# So I'm starting ferts tomorrow, help with EI method please!



## dekstr (Oct 30, 2007)

So I'm starting ferts for the first time tomorrow, I've been reading over Tom Barr's EI method articles over and over and over again. Just want to make sure I'm doing it right.

*Dry Fertilizers: *Since Greg Watson's dry ferts cost too much money to ship to Canada, I've found a local store called Homegrown Hydroponics that sells the equivalent chemicals for even cheaper. They sell the chemicals in a package, aptly labeled "six pack" that contains all more than the neccessary chemicals.

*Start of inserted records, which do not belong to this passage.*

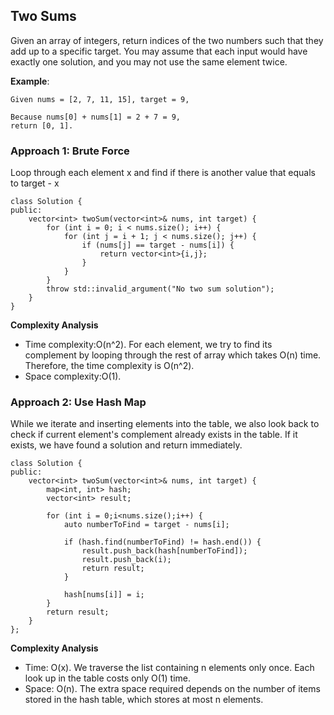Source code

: ## Two Sums
Given an array of integers, return indices of the two numbers such that they add up to a specific target.
You may assume that each input would have exactly one solution, and you may not use the same element twice.

**Example**:

    Given nums = [2, 7, 11, 15], target = 9,

    Because nums[0] + nums[1] = 2 + 7 = 9,
    return [0, 1].

### Approach 1: Brute Force
Loop through each element x and find if there is another value that equals to target - x

    class Solution {
    public:
        vector<int> twoSum(vector<int>& nums, int target) {
            for (int i = 0; i < nums.size(); i++) {
                for (int j = i + 1; j < nums.size(); j++) {
                    if (nums[j] == target - nums[i]) {
                        return vector<int>{i,j};
                    }
                }
            }
            throw std::invalid_argument("No two sum solution");
        }
    }

**Complexity Analysis**
* Time complexity:O(n^2). For each element, we try to find its complement by looping through the rest of array which takes O(n) time. Therefore, the time complexity is O(n^2).
* Space complexity:O(1).

### Approach 2: Use Hash Map
While we iterate and inserting elements into the table, we also look back to check if current element's complement already exists in the table. If it exists, we have found a solution and return immediately.

    class Solution {
    public:
        vector<int> twoSum(vector<int>& nums, int target) {
            map<int, int> hash;
            vector<int> result;
            
            for (int i = 0;i<nums.size();i++) {
                auto numberToFind = target - nums[i];
                
                if (hash.find(numberToFind) != hash.end()) {
                    result.push_back(hash[numberToFind]);
                    result.push_back(i);
                    return result;
                }
                
                hash[nums[i]] = i;
            }
            return result;
        }
    };

**Complexity Analysis**
* Time: O(x). We traverse the list containing n elements only once. Each look up in the table costs only O(1) time.
* Space: O(n). The extra space required depends on the number of items stored in the hash table, which stores at most n elements.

Basically the hydroponic store noticed lots of aquarists coming into their store demanding the specific PMDD chemicals, so they've developed a package based on PMDD. Since it's not lab quality, it's hard to ensure the purity of each chemical. But it should work the same. I assume the chelated trace element mix (Fe 7%, B 1.3%, Mn 2%, Zn 0.4%, Cu 0.1%, Mo 0.06%) is the equivalent of Plantex CSM + B.

*For my nano 2.5 gallon (high lights, high C02)*, I'm planning to make stock solutions to have easier dosing. Note: I convert his fractions to decimals for consistency.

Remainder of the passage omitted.